____ Supplied data

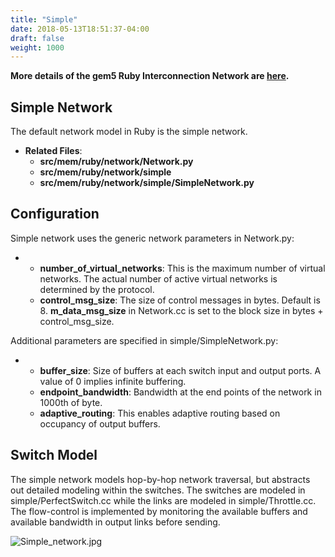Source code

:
 ```yaml
---
title: "Simple"
date: 2018-05-13T18:51:37-04:00
draft: false
weight: 1000
---
```



**More details of the gem5 Ruby Interconnection Network are
[here](Interconnection_Network "wikilink").**

## Simple Network

The default network model in Ruby is the simple network.

  - **Related Files**:
      - **src/mem/ruby/network/Network.py**
      - **src/mem/ruby/network/simple**
      - **src/mem/ruby/network/simple/SimpleNetwork.py**

## Configuration

Simple network uses the generic network parameters in Network.py:

  -   - **number_of_virtual_networks**: This is the maximum number of
        virtual networks. The actual number of active virtual networks
        is determined by the protocol.
      - **control_msg_size**: The size of control messages in bytes.
        Default is 8. **m_data_msg_size** in Network.cc is set to the
        block size in bytes + control_msg_size.

Additional parameters are specified in simple/SimpleNetwork.py:

  -   - **buffer_size**: Size of buffers at each switch input and
        output ports. A value of 0 implies infinite buffering.
      - **endpoint_bandwidth**: Bandwidth at the end points of the
        network in 1000th of byte.
      - **adaptive_routing**: This enables adaptive routing based on
        occupancy of output buffers.

## Switch Model

The simple network models hop-by-hop network traversal, but abstracts
out detailed modeling within the switches. The switches are modeled in
simple/PerfectSwitch.cc while the links are modeled in
simple/Throttle.cc. The flow-control is implemented by monitoring the
available buffers and available bandwidth in output links before
sending.

![Simple_network.jpg](Simple_network.jpg "Simple_network.jpg")
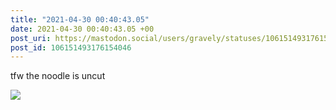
 ```yaml
---
title: "2021-04-30 00:40:43.05"
date: 2021-04-30 00:40:43.05 +00
post_uri: https://mastodon.social/users/gravely/statuses/106151493176154046
post_id: 106151493176154046
---
```

tfw the noodle is uncut


![](/images/106151493129632615.jpg)

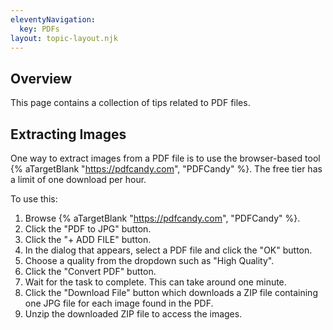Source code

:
 ```yaml
---
eleventyNavigation:
  key: PDFs
layout: topic-layout.njk
---
```


## Overview

This page contains a collection of tips related to PDF files.

## Extracting Images

One way to extract images from a PDF file is to use the browser-based tool
{% aTargetBlank "https://pdfcandy.com", "PDFCandy" %}.
The free tier has a limit of one download per hour.

To use this:

1. Browse {% aTargetBlank "https://pdfcandy.com", "PDFCandy" %}.
1. Click the "PDF to JPG" button.
1. Click the "+ ADD FILE" button.
1. In the dialog that appears, select a PDF file and click the "OK" button.
1. Choose a quality from the dropdown such as "High Quality".
1. Click the "Convert PDF" button.
1. Wait for the task to complete. This can take around one minute.
1. Click the "Download File" button which downloads a ZIP file
   containing one JPG file for each image found in the PDF.
1. Unzip the downloaded ZIP file to access the images.
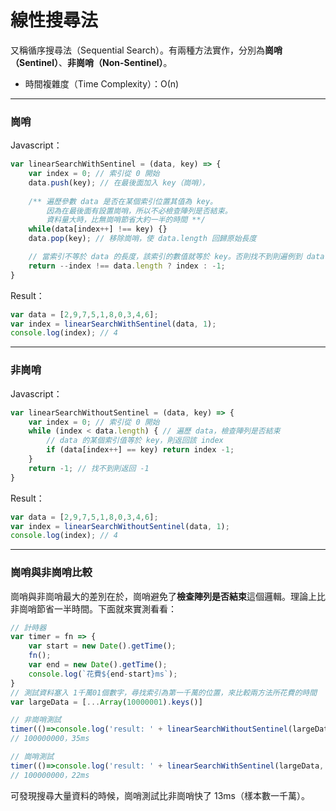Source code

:# 線性搜尋法

又稱循序搜尋法（Sequential Search）。有兩種方法實作，分別為**崗哨（Sentinel）**、**非崗哨（Non-Sentinel）**。
* 時間複雜度（Time Complexity）：Ο(n)

* * * 
###  崗哨
Javascript：
```Javascript
var linearSearchWithSentinel = (data, key) => {
	var index = 0; // 索引從 0 開始
	data.push(key); // 在最後面加入 key（崗哨），
	
	/** 遍歷參數 data 是否在某個索引位置其值為 key。
		因為在最後面有設置崗哨，所以不必檢查陣列是否結束。
		資料量大時，比無崗哨節省大約一半的時間 **/
	while(data[index++] !== key) {} 
	data.pop(key); // 移除崗哨，使 data.length 回歸原始長度

	// 當索引不等於 data 的長度，該索引的數值就等於 key。否則找不到則遍例到 data 末端。
	return --index !== data.length ? index : -1; 
}
```
Result：
```Javascript
var data = [2,9,7,5,1,8,0,3,4,6];
var index = linearSearchWithSentinel(data, 1);
console.log(index); // 4
```
* * * 
### 非崗哨
Javascript：
```Javascript
var linearSearchWithoutSentinel = (data, key) => {
	var index = 0; // 索引從 0 開始
	while (index < data.length) { // 遍歷 data，檢查陣列是否結束
		// data 的某個索引值等於 key，則返回該 index
		if (data[index++] == key) return index -1; 
	}
	return -1; // 找不到則返回 -1
}
```
Result：
```Javascript
var data = [2,9,7,5,1,8,0,3,4,6];
var index = linearSearchWithoutSentinel(data, 1);
console.log(index); // 4
```
* * *
### 崗哨與非崗哨比較

崗哨與非崗哨最大的差別在於，崗哨避免了**檢查陣列是否結束**這個邏輯。理論上比非崗哨節省一半時間。下面就來實測看看：

```Javascript
// 計時器
var timer = fn => {
	var start = new Date().getTime();
	fn();
	var end = new Date().getTime();
	console.log(`花費${end-start}ms`);
}
// 測試資料塞入 1千萬01個數字，尋找索引為第一千萬的位置，來比較兩方法所花費的時間
var largeData = [...Array(10000001).keys()]

// 非崗哨測試
timer(()=>console.log('result: ' + linearSearchWithoutSentinel(largeData, 10000000)));
// 100000000，35ms

// 崗哨測試
timer(()=>console.log('result: ' + linearSearchWithSentinel(largeData, 10000000)));
// 100000000，22ms

```
可發現搜尋大量資料的時候，崗哨測試比非崗哨快了 13ms（樣本數一千萬）。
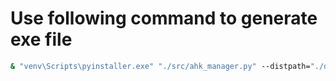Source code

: # Use following command to generate exe file

```cmd
& "venv\Scripts\pyinstaller.exe" "./src/ahk_manager.py" --distpath="./dist/AHK Manager" -w --onefile --icon="./src/resources/icon/icon.ico" --name="AHK Manager.exe"
```
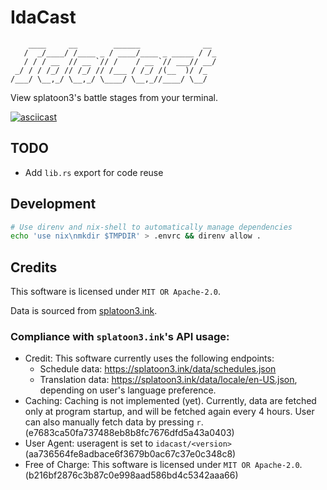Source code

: # IdaCast

```
    ____     __        ______              __
   /  _/____/ /____ _ / ____/____ _ _____ / /_
   / / / __  // __ `// /    / __ `// ___// __/
 _/ / / /_/ // /_/ // /___ / /_/ /(__  )/ /_
/___/ \__,_/ \__,_/ \____/ \__,_//____/ \__/
```

View splatoon3's battle stages from your terminal.

[![asciicast](https://asciinema.org/a/eUcpsXutWhy30un36Vh0EvHEV.svg)](https://asciinema.org/a/eUcpsXutWhy30un36Vh0EvHEV)

## TODO

- Add `lib.rs` export for code reuse

## Development

```bash
# Use direnv and nix-shell to automatically manage dependencies
echo 'use nix\nmkdir $TMPDIR' > .envrc && direnv allow .
```

## Credits

This software is licensed under `MIT OR Apache-2.0`.

Data is sourced from [splatoon3.ink](https://splatoon3.ink).

### Compliance with `splatoon3.ink`'s API usage:

- Credit: This software currently uses the following endpoints:
  - Schedule data: <https://splatoon3.ink/data/schedules.json>
  - Translation data: <https://splatoon3.ink/data/locale/en-US.json>, depending on user's language preference.
- Caching: Caching is not implemented (yet). Currently, data are fetched only at program startup, and will be fetched again every 4 hours. User can also manually fetch data by pressing `r`. (e7683ca50fa737488eb8b8fc7676dfd5a43a0403)
- User Agent: useragent is set to `idacast/<version>` (aa736564fe8adbace6f3679b0ac67c37e0c348c8)
- Free of Charge: This software is licensed under `MIT OR Apache-2.0`. (b216bf2876c3b87c0e998aad586bd4c5342aaa66)
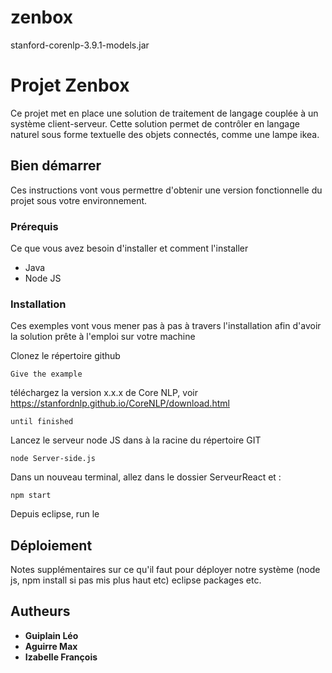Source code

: # zenbox

stanford-corenlp-3.9.1-models.jar

# Projet Zenbox

Ce projet met en place une solution de traitement de langage couplée à un système client-serveur. Cette solution permet de contrôler en langage naturel sous forme textuelle des objets connectés, comme une lampe ikea. 

## Bien démarrer

Ces instructions vont vous permettre d'obtenir une version fonctionnelle du projet sous votre environnement. 

### Prérequis

Ce que vous avez besoin d'installer et comment l'installer

* Java  
* Node JS

### Installation

Ces exemples vont vous mener pas à pas à travers l'installation afin d'avoir la solution prête à l'emploi sur votre machine

Clonez le répertoire github

```
Give the example
```

téléchargez la version x.x.x de Core NLP, voir https://stanfordnlp.github.io/CoreNLP/download.html

```
until finished
```

Lancez le serveur node JS dans à la racine du répertoire GIT

```
node Server-side.js
```

Dans un nouveau terminal, allez dans le dossier ServeurReact et :

```
npm start
```

Depuis eclipse, run le 


## Déploiement

Notes supplémentaires sur ce qu'il faut pour déployer notre système (node js, npm install si pas mis plus haut etc) eclipse packages etc. 

## Autheurs

* **Guiplain Léo** 
* **Aguirre Max**
* **Izabelle François**

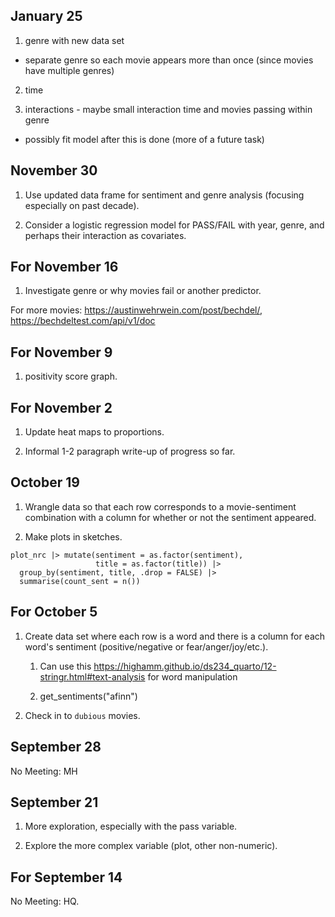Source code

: ## January 25

1. genre with new data set

 - separate genre so each movie appears more than once (since movies have multiple genres)
 
2. time 

3. interactions - maybe small interaction time and movies passing within genre

- possibly fit model after this is done (more of a future task)


## November 30

1. Use updated data frame for sentiment and genre analysis (focusing especially on past decade).

2. Consider a logistic regression model for PASS/FAIL with year, genre, and perhaps their interaction as covariates.


## For November 16

1. Investigate genre or why movies fail or another predictor.

For more movies: <https://austinwehrwein.com/post/bechdel/>, <https://bechdeltest.com/api/v1/doc>


## For November 9

1. positivity score graph.

## For November 2

1. Update heat maps to proportions.

2. Informal 1-2 paragraph write-up of progress so far.

## October 19

1. Wrangle data so that each row corresponds to a movie-sentiment combination with a column for whether or not the sentiment appeared.

2. Make plots in sketches.

```
plot_nrc |> mutate(sentiment = as.factor(sentiment),
                   title = as.factor(title)) |>
  group_by(sentiment, title, .drop = FALSE) |>
  summarise(count_sent = n())
```

## For October 5

1. Create data set where each row is a word and there is a column for each word's sentiment (positive/negative or fear/anger/joy/etc.).

    1. Can use this <https://highamm.github.io/ds234_quarto/12-stringr.html#text-analysis> for word manipulation
    
    1. get_sentiments("afinn")

1. Check in to `dubious` movies.

## September 28

No Meeting: MH

## September 21

1. More exploration, especially with the pass variable.

2. Explore the more complex variable (plot, other non-numeric).

## For September 14

No Meeting: HQ.


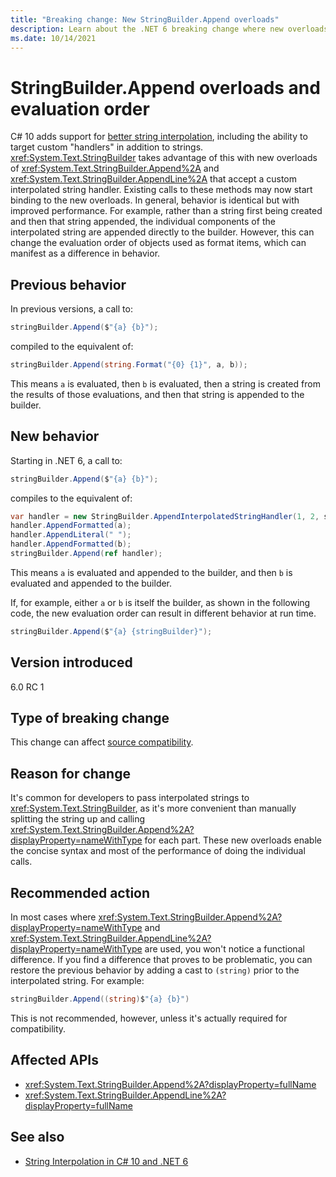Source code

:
 ```yaml
---
title: "Breaking change: New StringBuilder.Append overloads"
description: Learn about the .NET 6 breaking change where new overloads were added to StringBuilder.Append and StringBuilder.AppendLine that may result in different run-time behavior.
ms.date: 10/14/2021
---
```

# StringBuilder.Append overloads and evaluation order

C# 10 adds support for [better string interpolation](https://devblogs.microsoft.com/dotnet/string-interpolation-in-c-10-and-net-6/), including the ability to target custom "handlers" in addition to strings. <xref:System.Text.StringBuilder> takes advantage of this with new overloads of <xref:System.Text.StringBuilder.Append%2A> and <xref:System.Text.StringBuilder.AppendLine%2A> that accept a custom interpolated string handler. Existing calls to these methods may now start binding to the new overloads. In general, behavior is identical but with improved performance. For example, rather than a string first being created and then that string appended, the individual components of the interpolated string are appended directly to the builder. However, this can change the evaluation order of objects used as format items, which can manifest as a difference in behavior.

## Previous behavior

In previous versions, a call to:

```csharp
stringBuilder.Append($"{a} {b}");
```

compiled to the equivalent of:

```csharp
stringBuilder.Append(string.Format("{0} {1}", a, b));
```

This means `a` is evaluated, then `b` is evaluated, then a string is created from the results of those evaluations, and then that string is appended to the builder.

## New behavior

Starting in .NET 6, a call to:

```csharp
stringBuilder.Append($"{a} {b}");
```

compiles to the equivalent of:

```csharp
var handler = new StringBuilder.AppendInterpolatedStringHandler(1, 2, stringBuilder);
handler.AppendFormatted(a);
handler.AppendLiteral(" ");
handler.AppendFormatted(b);
stringBuilder.Append(ref handler);
```

This means `a` is evaluated and appended to the builder, and then `b` is evaluated and appended to the builder.

If, for example, either `a` or `b` is itself the builder, as shown in the following code, the new evaluation order can result in different behavior at run time.

```csharp
stringBuilder.Append($"{a} {stringBuilder}");
```

## Version introduced

6.0 RC 1

## Type of breaking change

This change can affect [source compatibility](../../categories.md#source-compatibility).

## Reason for change

It's common for developers to pass interpolated strings to <xref:System.Text.StringBuilder>, as it's more convenient than manually splitting the string up and calling <xref:System.Text.StringBuilder.Append%2A?displayProperty=nameWithType> for each part. These new overloads enable the concise syntax and most of the performance of doing the individual calls.

## Recommended action

In most cases where <xref:System.Text.StringBuilder.Append%2A?displayProperty=nameWithType> and <xref:System.Text.StringBuilder.AppendLine%2A?displayProperty=nameWithType> are used, you won't notice a functional difference. If you find a difference that proves to be problematic, you can restore the previous behavior by adding a cast to `(string)` prior to the interpolated string. For example:

```csharp
stringBuilder.Append((string)$"{a} {b}")
```

This is not recommended, however, unless it's actually required for compatibility.

## Affected APIs

- <xref:System.Text.StringBuilder.Append%2A?displayProperty=fullName>
- <xref:System.Text.StringBuilder.AppendLine%2A?displayProperty=fullName>

## See also

- [String Interpolation in C# 10 and .NET 6](https://devblogs.microsoft.com/dotnet/string-interpolation-in-c-10-and-net-6/)
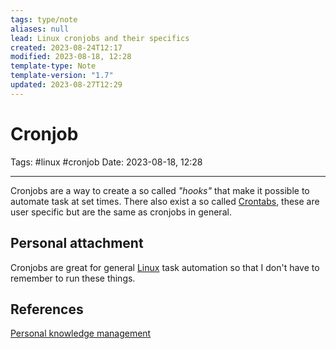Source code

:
 ```yaml
---
tags: type/note
aliases: null
lead: Linux cronjobs and their specifics
created: 2023-08-24T12:17
modified: 2023-08-18, 12:28
template-type: Note
template-version: "1.7"
updated: 2023-08-27T12:29
---
```


# Cronjob

Tags: #linux #cronjob
Date: 2023-08-18, 12:28

---

Cronjobs are a way to create a so called _"hooks"_ that make it possible to automate task at set times. There also exist a so called [ Crontabs](Crontab%20), these are user specific but are the same as cronjobs in general.

## Personal attachment 

Cronjobs are great for general [Linux](Linux.md) task automation so that I don't have to remember to run these things. 

## References

[Personal knowledge management](Personal%20knowledge%20management.md) 
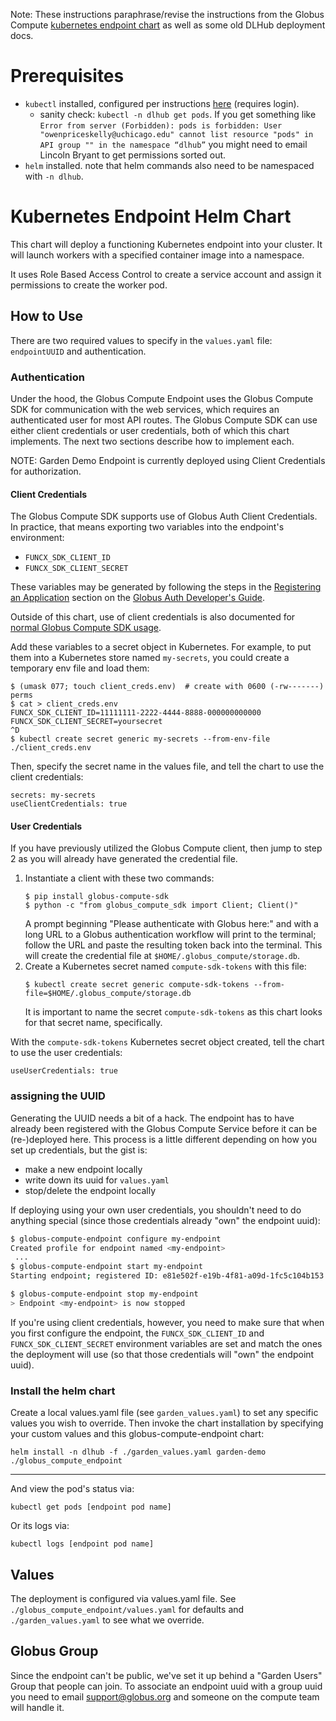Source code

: Note: These instructions paraphrase/revise the instructions from the Globus Compute [kubernetes endpoint chart](https://github.com/funcx-faas/funcX/blob/main/helm/README.md) as well as some old DLHub deployment docs.

# Prerequisites
- `kubectl` installed, configured per instructions [here](https://login-river.ssl-hep.org/login/river) (requires login).
  - sanity check: `kubectl -n dlhub get pods`. If you get something like `Error from server (Forbidden): pods is forbidden: User "owenpriceskelly@uchicago.edu" cannot list resource "pods" in API group "" in the namespace “dlhub”` you might need to email Lincoln Bryant to get permissions sorted out.
- `helm` installed. note that helm commands also need to be namespaced with `-n dlhub`.

# Kubernetes Endpoint Helm Chart
This chart will deploy a functioning Kubernetes endpoint into your cluster. It
will launch workers with a specified container image into a namespace.

It uses Role Based Access Control to create a service account and assign it
permissions to create the worker pod.

## How to Use
There are two required values to specify in the `values.yaml` file:
`endpointUUID` and authentication.

### Authentication
Under the hood, the Globus Compute Endpoint uses the Globus Compute SDK for
communication with the web services, which requires an authenticated user for
most API routes.  The Globus Compute SDK can use either client credentials or
user credentials, both of which this chart implements.  The next two sections
describe how to implement each.

NOTE: Garden Demo Endpoint is currently deployed using Client Credentials for authorization.

#### Client Credentials
The Globus Compute SDK supports use of Globus Auth Client Credentials.  In practice,
that means exporting two variables into the endpoint's environment:

* `FUNCX_SDK_CLIENT_ID`
* `FUNCX_SDK_CLIENT_SECRET`

These variables may be generated by following the steps in the [Registering an
Application](https://docs.globus.org/api/auth/developer-guide/#register-app)
section on the [Globus Auth Developer's
Guide](https://docs.globus.org/api/auth/developer-guide/).

Outside of this chart, use of client credentials is also documented for [normal
Globus Compute SDK
usage](https://funcx.readthedocs.io/en/latest/sdk.html#client-credentials-with-globus-compute-clients).

Add these variables to a secret object in Kubernetes.  For example, to put them
into a Kubernetes store named `my-secrets`, you could create a temporary env file
and load them:

```
$ (umask 077; touch client_creds.env)  # create with 0600 (-rw-------) perms
$ cat > client_creds.env
FUNCX_SDK_CLIENT_ID=11111111-2222-4444-8888-000000000000
FUNCX_SDK_CLIENT_SECRET=yoursecret
^D
$ kubectl create secret generic my-secrets --from-env-file ./client_creds.env
```

Then, specify the secret name in the values file, and tell the chart to use
the client credentials:
```
secrets: my-secrets
useClientCredentials: true
```

#### User Credentials
If you have previously utilized the Globus Compute client, then jump to step 2 as you
will already have generated the credential file.

1. Instantiate a client with these two commands:
    ```shell
    $ pip install globus-compute-sdk
    $ python -c "from globus_compute_sdk import Client; Client()"
    ```
    A prompt beginning "Please authenticate with Globus here:" and with a long
    URL to a Globus authentication workflow will print to the terminal; follow
    the URL and paste the resulting token back into the terminal.  This will
    create the credential file at `$HOME/.globus_compute/storage.db`.
1. Create a Kubernetes secret named `compute-sdk-tokens` with this file:
    ```shell
    $ kubectl create secret generic compute-sdk-tokens --from-file=$HOME/.globus_compute/storage.db
    ```
    It is important to name the secret `compute-sdk-tokens` as this chart looks
    for that secret name, specifically.

With the `compute-sdk-tokens` Kubernetes secret object created, tell the chart to
use the user credentials:

```
useUserCredentials: true
```

### assigning the UUID

Generating the UUID needs a bit of a hack. The endpoint has to have already been registered with the Globus Compute Service before it can be (re-)deployed here. This process is a little different depending on how you set up credentials, but the gist is:
- make a new endpoint locally
- write down its uuid for `values.yaml`
- stop/delete the endpoint locally

If deploying using your own user credentials, you shouldn't need to do anything special (since those credentials already "own" the endpoint uuid):

``` sh
$ globus-compute-endpoint configure my-endpoint
Created profile for endpoint named <my-endpoint>
 ...
$ globus-compute-endpoint start my-endpoint
Starting endpoint; registered ID: e81e502f-e19b-4f81-a09d-1fc5c104b153

$ globus-compute-endpoint stop my-endpoint
> Endpoint <my-endpoint> is now stopped
```

If you're using client credentials, however, you need to make sure that when you first configure the endpoint, the `FUNCX_SDK_CLIENT_ID` and `FUNCX_SDK_CLIENT_SECRET` environment variables are set and match the ones the deployment will use (so that those credentials will "own" the endpoint uuid).

### Install the helm chart

Create a local values.yaml file (see `garden_values.yaml`) to set any specific values you wish to
override. Then invoke the chart installation by specifying your custom values and this globus-compute-endpoint chart:

```shell script
helm install -n dlhub -f ./garden_values.yaml garden-demo ./globus_compute_endpoint
```

---

And view the pod's status via:

```shell script
kubectl get pods [endpoint pod name]
```

Or its logs via:

```shell script
kubectl logs [endpoint pod name]
```

## Values
The deployment is configured via values.yaml file. See `./globus_compute_endpoint/values.yaml` for defaults and `./garden_values.yaml` to see what we override.

## Globus Group
Since the endpoint can't be public, we've set it up behind a "Garden Users" Group that people can join. To associate an endpoint uuid with a group uuid you need to email support@globus.org and someone on the compute team will handle it.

________

> [Task item]: Keep only the lines of the listing that contain the word "Apache", and copy them.

> [Expected answer]:
This software is licensed under `MIT OR Apache-2.0`.
- Free of Charge: This software is licensed under `MIT OR Apache-2.0`. (b216bf2876c3b87c0e998aad586bd4c5342aaa66)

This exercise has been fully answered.